Göçmen ve mülteci işçiler Türkiye işçi sınıfının bir parçasıdır: Irkçılığa ve güvencesizliğe karşı yaşasın sınıf dayanışması!
20 Haziran Dünya Mülteciler Günü nedeniyle DİSK Yönetim Kurulu’nun açıklaması:
Emperyalistlerin yürüttüğü ve kışkırttığı savaşlar sonucu yerinden yurdundan edilen mülteciler ile dünya büyük bir insanlık krizi yaşıyor. Ülkemiz bu insanlık krizinin en acı biçimde yaşandığı bir coğrafyada yer alıyor.
Son bir yılda Türkiye’de yaşayan göçmenler ve mülteciler, sınır dışı tehditleri, güvenceli bir yasal statüye sahip olamama, toplu gözaltılar, bir tür insan avını andıran mahallelerde kimlik kontrolü ve ev baskınları, hem Batı hem Güney sınırında, iki sınır arasında sıkıştırılma, hiçbir hak tanınmadan yoğun emek sömürüsü, işyerlerinde iş cinayetlerine kurban gitme ile ırkçı şiddet ve cinayetin kurbanı olma gibi sayısız hak ihlali ve acı yaşadılar.

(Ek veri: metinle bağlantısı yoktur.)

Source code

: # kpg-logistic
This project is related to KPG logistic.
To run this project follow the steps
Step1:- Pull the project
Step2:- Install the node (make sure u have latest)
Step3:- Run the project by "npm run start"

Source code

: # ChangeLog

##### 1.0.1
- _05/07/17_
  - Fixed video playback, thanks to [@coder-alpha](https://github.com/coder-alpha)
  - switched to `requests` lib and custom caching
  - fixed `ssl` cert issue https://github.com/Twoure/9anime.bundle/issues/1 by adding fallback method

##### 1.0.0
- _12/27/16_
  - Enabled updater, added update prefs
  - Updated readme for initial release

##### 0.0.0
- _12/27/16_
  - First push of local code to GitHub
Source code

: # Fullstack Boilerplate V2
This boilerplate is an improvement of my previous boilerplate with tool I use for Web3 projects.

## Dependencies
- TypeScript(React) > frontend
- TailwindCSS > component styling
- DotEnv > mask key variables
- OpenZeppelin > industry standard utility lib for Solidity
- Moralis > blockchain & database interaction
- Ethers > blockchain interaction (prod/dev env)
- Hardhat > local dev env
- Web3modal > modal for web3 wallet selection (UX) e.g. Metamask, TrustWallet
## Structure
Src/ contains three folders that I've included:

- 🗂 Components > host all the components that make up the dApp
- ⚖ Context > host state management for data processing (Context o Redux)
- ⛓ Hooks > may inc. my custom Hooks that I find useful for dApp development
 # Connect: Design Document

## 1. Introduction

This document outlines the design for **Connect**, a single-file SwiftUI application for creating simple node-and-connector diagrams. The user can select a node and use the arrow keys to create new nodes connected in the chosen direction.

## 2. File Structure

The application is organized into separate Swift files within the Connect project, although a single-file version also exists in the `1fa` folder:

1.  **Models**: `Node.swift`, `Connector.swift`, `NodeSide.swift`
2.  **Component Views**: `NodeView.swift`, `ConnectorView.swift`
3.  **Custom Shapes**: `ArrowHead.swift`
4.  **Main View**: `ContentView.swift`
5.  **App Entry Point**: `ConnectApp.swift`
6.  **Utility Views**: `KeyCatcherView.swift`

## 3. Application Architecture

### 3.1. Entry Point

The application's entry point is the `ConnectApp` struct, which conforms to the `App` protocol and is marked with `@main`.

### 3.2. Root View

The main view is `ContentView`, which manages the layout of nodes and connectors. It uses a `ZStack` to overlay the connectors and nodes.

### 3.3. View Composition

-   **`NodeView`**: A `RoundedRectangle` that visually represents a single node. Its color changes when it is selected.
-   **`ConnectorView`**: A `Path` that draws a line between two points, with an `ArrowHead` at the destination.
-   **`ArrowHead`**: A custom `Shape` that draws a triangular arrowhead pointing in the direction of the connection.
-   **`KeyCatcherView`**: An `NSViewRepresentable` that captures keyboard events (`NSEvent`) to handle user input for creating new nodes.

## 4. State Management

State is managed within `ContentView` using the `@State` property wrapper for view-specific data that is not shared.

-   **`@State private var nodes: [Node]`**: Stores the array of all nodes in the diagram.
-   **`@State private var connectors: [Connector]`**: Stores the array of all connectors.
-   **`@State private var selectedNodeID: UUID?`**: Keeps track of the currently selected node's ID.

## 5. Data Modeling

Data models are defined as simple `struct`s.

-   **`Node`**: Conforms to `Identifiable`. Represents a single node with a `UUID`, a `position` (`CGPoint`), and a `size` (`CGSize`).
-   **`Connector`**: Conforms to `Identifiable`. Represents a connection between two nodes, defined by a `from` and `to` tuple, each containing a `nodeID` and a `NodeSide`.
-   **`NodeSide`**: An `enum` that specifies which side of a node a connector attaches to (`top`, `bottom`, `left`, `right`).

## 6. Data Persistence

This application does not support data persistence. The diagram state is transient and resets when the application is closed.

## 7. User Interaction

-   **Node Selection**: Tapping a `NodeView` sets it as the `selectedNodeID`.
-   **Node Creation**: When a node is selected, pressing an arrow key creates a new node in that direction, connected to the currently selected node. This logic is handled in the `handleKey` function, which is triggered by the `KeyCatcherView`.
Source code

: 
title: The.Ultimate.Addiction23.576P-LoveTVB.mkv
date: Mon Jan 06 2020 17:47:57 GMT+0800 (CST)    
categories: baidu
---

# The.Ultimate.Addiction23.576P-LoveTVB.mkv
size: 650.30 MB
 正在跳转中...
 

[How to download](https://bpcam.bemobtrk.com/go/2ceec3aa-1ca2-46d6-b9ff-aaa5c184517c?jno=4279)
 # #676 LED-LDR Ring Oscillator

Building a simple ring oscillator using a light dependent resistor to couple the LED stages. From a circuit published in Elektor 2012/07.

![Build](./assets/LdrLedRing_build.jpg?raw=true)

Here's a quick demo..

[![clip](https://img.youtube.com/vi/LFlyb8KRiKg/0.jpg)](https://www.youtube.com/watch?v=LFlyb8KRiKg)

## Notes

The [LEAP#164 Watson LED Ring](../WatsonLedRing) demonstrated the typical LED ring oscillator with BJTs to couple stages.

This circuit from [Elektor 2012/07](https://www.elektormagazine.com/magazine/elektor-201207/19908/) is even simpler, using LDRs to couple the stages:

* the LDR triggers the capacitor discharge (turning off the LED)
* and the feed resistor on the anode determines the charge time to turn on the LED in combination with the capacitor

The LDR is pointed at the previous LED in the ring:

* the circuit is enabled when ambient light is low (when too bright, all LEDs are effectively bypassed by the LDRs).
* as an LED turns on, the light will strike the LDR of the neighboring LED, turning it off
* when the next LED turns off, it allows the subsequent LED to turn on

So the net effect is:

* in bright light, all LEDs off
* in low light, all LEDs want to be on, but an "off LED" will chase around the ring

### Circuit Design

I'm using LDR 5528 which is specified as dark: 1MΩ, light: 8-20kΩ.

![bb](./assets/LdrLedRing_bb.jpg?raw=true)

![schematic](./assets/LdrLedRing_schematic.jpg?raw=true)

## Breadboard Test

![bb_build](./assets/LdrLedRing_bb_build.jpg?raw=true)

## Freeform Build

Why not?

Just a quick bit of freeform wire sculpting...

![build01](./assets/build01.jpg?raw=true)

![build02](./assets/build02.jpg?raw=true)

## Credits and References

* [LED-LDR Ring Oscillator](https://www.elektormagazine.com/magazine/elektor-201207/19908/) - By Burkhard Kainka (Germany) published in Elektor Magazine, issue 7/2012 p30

Ardından bu sene mart ayında, Hükümet’in Avrupa’ya sınır geçişlerine müsaade edileceğini duyurması sonrasında çok sayıda göçmen ve mülteci daha iyi bir yaşam kurma hayaliyle Avrupa sınırlarına yöneldi. Sınır kapılarında yığılmış çocuk, kadın, yaşlı, engelli ve hasta binlerce mültecinin içecek su, süt, yiyecek, mama ve bebek bezi dahi bulamadığı, yağmur ve kış soğuğuna rağmen geceyi dışarıda geçirmek zorunda kaldığı, sağlık hizmeti alamadığı için hastalıkların baş gösterdiği, sınıra yaklaşanların tazyikli su, gaz bombası, darp ve işkence ile durdurulduğu; yine botlarla yola çıkan çok sayıda mültecinin Avrupa sınırına varamadan durdurulup ölüme terk edildiği çeşitli insan hakları örgütlerinin raporlarında yer aldı. Hatta sınırda vurularak öldürülen göçmenlerin haberleri de basın yayın organlarında yer buldu.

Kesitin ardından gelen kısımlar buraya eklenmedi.